RECORDED INFORMATION

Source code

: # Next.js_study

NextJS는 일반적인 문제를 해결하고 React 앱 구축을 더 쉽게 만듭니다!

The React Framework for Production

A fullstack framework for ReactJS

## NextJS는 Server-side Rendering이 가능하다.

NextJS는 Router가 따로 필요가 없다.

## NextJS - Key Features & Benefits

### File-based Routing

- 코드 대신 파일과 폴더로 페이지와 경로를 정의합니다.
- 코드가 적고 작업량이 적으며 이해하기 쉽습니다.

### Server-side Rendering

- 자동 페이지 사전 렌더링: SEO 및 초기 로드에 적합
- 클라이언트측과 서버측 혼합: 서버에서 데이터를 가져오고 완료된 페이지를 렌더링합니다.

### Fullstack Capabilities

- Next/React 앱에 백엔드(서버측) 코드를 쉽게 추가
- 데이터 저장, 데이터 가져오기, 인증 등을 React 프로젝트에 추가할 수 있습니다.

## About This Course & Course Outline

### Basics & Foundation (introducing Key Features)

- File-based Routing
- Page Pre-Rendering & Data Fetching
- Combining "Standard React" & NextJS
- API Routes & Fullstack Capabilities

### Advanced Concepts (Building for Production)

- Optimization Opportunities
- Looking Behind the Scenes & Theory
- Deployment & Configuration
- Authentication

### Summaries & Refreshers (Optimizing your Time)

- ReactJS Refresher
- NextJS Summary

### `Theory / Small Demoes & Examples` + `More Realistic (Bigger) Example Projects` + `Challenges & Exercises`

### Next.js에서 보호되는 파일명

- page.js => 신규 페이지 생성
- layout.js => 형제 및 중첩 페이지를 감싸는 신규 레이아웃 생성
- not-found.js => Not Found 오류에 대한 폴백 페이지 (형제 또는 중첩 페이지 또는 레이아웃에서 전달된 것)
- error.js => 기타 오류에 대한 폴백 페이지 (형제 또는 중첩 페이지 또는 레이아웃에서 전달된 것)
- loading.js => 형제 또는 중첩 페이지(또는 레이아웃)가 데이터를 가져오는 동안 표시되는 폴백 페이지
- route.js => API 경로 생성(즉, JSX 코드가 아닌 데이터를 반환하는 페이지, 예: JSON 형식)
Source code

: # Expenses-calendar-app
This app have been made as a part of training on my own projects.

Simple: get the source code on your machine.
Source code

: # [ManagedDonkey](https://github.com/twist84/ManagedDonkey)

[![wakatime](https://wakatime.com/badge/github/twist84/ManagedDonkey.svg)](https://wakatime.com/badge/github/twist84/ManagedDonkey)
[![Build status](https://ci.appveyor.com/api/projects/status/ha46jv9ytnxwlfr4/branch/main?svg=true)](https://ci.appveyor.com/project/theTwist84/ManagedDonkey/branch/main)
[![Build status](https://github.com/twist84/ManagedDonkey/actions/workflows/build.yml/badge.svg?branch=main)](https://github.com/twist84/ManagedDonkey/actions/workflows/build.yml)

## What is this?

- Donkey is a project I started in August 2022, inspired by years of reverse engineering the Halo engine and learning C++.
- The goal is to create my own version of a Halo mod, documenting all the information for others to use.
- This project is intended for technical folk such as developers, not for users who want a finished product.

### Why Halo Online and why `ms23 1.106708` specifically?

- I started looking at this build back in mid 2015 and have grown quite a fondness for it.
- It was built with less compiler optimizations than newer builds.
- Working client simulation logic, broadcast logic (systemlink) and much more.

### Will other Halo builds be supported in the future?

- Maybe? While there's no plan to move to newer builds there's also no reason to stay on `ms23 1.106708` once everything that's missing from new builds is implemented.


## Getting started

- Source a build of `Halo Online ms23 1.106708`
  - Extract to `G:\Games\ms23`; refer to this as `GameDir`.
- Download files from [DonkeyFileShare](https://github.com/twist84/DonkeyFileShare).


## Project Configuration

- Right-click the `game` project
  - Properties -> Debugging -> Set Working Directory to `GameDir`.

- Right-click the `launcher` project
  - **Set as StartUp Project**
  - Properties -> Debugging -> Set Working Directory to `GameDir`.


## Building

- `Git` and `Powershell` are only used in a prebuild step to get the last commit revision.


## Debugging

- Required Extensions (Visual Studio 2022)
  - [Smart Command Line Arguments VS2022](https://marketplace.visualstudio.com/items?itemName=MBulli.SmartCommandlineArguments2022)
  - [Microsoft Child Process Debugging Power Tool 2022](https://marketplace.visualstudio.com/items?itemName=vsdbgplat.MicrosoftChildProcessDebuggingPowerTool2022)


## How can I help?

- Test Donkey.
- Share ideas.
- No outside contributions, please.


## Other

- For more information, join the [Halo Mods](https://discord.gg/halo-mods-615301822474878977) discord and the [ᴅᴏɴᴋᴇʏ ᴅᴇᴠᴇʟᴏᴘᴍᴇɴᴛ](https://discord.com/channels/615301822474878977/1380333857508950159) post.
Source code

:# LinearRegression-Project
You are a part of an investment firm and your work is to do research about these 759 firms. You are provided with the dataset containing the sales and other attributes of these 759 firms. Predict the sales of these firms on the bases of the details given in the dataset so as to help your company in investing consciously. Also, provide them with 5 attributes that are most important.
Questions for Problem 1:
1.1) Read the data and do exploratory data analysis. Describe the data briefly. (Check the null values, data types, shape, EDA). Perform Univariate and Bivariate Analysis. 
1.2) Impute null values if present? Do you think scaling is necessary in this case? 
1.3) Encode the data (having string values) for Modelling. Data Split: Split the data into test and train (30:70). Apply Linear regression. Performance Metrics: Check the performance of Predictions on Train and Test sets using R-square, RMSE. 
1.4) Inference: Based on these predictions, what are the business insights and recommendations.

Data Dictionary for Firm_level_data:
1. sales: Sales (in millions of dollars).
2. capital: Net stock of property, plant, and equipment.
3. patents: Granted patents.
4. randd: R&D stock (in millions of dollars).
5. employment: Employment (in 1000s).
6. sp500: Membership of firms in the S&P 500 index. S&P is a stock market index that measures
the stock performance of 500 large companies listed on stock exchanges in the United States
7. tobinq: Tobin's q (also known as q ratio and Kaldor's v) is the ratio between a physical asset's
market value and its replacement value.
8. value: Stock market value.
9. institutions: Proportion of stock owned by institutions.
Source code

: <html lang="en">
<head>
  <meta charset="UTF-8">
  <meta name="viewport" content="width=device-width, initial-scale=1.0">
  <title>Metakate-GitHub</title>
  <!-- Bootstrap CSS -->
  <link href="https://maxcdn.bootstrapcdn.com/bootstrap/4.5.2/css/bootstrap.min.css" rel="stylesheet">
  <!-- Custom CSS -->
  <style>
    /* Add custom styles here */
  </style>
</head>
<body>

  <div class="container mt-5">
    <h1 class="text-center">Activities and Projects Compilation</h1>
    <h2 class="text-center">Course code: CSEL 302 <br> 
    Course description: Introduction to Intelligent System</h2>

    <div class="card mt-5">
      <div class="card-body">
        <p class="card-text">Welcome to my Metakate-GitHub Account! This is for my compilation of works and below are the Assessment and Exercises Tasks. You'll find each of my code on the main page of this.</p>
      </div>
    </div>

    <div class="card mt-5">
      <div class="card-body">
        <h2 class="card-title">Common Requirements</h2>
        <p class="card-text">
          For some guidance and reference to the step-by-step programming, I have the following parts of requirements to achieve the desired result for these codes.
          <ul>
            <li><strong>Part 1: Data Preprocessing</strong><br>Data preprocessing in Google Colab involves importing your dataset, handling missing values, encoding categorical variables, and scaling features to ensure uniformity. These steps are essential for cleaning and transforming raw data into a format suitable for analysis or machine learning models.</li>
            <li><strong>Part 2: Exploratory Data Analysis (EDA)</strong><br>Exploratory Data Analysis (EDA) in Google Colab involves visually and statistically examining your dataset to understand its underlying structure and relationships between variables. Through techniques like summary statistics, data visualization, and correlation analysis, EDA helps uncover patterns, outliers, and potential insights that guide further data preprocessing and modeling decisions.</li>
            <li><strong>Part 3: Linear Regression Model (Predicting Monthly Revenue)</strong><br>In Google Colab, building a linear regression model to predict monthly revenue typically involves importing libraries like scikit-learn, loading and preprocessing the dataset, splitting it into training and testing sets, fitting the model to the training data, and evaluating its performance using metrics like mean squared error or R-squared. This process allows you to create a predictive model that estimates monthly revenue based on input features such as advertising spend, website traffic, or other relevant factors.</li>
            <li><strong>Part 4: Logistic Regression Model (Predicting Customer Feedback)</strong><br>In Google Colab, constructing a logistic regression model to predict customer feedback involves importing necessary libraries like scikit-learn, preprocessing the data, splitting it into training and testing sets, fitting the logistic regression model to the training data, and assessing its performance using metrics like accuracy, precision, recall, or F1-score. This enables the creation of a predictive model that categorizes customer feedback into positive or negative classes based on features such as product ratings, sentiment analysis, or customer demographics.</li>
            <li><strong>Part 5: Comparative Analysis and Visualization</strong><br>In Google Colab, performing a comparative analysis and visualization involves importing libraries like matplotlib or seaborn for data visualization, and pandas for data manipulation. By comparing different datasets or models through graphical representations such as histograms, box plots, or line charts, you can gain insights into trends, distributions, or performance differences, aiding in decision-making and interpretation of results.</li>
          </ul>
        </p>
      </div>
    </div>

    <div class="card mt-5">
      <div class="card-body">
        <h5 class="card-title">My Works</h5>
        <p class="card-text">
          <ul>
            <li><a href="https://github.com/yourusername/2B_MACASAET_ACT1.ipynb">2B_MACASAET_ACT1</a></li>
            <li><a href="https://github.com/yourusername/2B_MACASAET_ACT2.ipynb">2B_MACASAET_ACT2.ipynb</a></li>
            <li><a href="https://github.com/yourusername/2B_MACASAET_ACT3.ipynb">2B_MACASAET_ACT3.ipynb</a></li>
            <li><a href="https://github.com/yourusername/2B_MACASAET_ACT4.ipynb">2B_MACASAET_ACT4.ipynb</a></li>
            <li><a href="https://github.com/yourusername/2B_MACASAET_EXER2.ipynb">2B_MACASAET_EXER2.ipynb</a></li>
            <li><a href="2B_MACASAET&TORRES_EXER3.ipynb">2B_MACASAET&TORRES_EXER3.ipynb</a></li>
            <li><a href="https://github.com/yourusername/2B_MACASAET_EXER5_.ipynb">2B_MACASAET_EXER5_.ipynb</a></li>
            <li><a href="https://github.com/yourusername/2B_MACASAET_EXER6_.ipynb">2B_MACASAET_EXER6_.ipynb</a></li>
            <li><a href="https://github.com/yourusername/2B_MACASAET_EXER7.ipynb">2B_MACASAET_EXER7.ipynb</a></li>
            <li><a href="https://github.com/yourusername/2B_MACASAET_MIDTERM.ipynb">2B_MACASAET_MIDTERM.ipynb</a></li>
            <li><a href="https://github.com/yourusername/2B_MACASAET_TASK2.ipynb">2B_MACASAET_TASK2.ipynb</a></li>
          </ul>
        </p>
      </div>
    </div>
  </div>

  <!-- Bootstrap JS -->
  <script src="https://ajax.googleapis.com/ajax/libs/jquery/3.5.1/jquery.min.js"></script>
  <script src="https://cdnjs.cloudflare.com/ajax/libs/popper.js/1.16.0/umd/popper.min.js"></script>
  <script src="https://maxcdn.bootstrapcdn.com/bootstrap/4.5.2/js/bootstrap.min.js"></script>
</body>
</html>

* * *

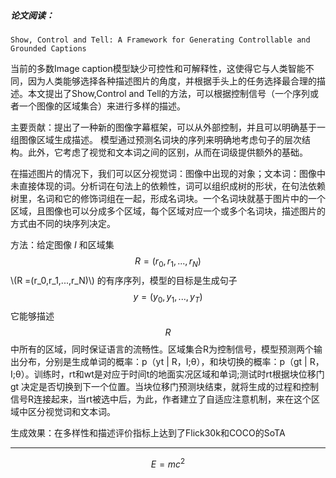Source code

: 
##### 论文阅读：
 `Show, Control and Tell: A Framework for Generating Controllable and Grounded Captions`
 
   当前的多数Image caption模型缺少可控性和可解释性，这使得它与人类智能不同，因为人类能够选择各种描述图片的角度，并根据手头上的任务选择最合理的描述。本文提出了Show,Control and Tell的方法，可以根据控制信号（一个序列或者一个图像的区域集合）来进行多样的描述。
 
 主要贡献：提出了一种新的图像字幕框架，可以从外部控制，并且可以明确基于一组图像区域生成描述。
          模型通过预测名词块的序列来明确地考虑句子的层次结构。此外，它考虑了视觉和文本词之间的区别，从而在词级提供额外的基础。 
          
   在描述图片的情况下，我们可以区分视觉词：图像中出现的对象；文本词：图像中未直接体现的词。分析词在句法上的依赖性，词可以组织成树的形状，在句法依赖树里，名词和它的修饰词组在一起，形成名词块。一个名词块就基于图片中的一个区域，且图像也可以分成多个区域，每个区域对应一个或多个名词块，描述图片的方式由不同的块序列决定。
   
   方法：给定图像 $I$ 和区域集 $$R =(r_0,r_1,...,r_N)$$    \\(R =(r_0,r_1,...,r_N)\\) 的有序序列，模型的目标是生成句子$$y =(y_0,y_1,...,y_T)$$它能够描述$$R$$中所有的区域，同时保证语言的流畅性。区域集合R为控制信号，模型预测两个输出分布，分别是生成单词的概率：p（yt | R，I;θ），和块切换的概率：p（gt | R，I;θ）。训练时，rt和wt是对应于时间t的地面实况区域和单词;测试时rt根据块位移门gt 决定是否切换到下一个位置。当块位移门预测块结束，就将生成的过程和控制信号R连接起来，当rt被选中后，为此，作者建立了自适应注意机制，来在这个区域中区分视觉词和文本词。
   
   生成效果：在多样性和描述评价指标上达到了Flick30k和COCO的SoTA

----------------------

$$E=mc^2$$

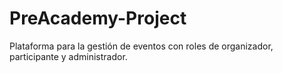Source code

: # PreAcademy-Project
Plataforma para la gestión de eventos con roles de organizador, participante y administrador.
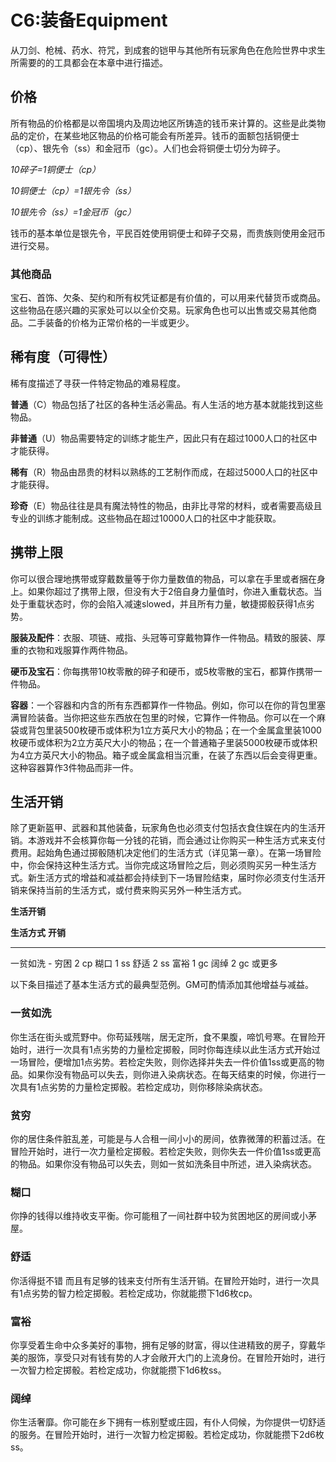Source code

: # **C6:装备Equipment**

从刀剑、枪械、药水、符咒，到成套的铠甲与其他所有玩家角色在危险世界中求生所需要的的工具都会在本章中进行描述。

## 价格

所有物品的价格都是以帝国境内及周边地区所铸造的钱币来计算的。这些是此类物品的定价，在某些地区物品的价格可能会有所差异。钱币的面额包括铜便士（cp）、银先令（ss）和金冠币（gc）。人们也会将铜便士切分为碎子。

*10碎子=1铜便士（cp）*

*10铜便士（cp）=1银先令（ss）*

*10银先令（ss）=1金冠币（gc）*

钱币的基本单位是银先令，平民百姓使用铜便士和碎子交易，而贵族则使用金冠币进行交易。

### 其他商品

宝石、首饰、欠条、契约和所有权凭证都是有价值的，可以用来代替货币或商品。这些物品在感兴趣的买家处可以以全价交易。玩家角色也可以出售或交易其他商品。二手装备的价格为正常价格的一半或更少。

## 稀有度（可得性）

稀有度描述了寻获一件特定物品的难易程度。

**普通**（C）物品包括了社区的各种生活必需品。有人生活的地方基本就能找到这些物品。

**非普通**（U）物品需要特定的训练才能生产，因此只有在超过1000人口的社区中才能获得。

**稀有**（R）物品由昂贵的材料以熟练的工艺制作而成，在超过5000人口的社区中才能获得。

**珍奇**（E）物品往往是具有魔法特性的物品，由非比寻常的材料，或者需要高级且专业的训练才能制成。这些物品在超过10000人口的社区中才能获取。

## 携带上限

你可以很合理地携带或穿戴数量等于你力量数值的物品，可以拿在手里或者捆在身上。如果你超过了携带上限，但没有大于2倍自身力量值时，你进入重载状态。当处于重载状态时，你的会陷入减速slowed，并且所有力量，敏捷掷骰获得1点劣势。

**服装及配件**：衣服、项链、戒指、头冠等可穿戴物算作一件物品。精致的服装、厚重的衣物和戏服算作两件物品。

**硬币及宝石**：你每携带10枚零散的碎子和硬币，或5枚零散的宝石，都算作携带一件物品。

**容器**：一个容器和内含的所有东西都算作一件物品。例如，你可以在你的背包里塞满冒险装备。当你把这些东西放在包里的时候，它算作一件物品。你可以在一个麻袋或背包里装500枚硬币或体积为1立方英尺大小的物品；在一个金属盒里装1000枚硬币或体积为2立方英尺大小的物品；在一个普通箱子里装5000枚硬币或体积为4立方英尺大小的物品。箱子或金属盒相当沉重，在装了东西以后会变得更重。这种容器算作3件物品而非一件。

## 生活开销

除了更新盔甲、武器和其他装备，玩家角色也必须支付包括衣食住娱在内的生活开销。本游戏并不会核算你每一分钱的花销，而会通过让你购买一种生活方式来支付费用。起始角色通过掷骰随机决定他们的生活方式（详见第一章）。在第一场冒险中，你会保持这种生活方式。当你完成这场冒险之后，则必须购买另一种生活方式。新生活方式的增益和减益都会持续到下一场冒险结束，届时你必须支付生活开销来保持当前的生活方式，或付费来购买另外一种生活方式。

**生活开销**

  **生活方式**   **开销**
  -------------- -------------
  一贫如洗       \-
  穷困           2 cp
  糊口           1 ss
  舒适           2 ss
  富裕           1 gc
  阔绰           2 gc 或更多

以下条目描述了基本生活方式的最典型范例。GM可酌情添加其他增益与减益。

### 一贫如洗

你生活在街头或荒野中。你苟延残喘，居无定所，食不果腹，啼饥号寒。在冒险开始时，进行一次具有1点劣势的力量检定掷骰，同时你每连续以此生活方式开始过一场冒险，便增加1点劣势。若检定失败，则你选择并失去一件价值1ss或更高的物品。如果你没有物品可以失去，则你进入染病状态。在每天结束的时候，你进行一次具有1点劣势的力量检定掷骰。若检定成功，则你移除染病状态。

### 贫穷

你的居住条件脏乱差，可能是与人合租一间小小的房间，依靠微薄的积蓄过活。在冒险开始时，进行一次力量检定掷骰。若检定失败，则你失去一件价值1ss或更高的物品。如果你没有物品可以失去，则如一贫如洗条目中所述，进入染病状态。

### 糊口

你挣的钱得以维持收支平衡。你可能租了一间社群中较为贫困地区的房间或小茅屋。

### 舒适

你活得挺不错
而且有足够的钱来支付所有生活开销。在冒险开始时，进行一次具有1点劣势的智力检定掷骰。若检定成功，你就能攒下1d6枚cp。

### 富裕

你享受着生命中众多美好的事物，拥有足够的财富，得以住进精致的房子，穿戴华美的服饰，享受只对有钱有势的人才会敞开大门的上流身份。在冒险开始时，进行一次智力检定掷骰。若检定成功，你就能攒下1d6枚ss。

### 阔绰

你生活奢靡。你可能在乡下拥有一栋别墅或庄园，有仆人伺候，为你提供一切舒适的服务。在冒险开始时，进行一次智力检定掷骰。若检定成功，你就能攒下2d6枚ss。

TASK OBJECTIVE
Gather up every line from the listing above in which the word "Configuration" occurs.

WRITTEN SOLUTION
- Deployment & Configuration
## Project Configuration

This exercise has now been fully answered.